• WHAT THE TASK ASKS
Using the data beneath this instruction, retype only the lines from the one that contains "tensor of shape" down to the one that contains "the loss value.", both included, exactly as they appear.

• DATA RECORDS
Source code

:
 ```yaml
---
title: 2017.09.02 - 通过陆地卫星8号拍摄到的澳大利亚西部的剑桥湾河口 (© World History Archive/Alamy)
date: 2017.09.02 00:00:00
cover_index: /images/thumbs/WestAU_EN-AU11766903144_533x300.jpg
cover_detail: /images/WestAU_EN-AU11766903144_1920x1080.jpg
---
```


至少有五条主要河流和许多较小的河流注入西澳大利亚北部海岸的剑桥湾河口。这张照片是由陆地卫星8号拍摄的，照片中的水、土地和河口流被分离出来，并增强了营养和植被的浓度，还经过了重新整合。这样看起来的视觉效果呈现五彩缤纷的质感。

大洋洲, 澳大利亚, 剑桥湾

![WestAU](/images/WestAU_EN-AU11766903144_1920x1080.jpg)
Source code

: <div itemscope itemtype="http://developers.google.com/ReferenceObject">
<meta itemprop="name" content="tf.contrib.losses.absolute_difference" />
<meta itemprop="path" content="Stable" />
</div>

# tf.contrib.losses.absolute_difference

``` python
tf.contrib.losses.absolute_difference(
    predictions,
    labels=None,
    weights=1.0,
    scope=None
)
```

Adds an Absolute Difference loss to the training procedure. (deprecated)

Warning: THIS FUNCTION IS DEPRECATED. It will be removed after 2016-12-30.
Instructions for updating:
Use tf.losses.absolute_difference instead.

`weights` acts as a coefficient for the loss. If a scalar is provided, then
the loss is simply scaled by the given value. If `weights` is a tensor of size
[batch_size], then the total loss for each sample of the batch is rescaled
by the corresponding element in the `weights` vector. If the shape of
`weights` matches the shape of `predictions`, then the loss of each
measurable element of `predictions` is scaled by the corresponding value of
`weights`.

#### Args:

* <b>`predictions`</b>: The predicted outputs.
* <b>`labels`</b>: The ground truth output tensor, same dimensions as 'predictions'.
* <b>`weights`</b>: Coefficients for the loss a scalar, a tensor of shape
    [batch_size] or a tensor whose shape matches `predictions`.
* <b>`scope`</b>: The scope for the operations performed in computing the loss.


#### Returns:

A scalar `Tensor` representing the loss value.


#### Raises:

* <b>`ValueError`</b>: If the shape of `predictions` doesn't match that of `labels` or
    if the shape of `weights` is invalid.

• RESPONSE TO THE TASK
* <b>`weights`</b>: Coefficients for the loss a scalar, a tensor of shape
    [batch_size] or a tensor whose shape matches `predictions`.
* <b>`scope`</b>: The scope for the operations performed in computing the loss.


#### Returns:

A scalar `Tensor` representing the loss value.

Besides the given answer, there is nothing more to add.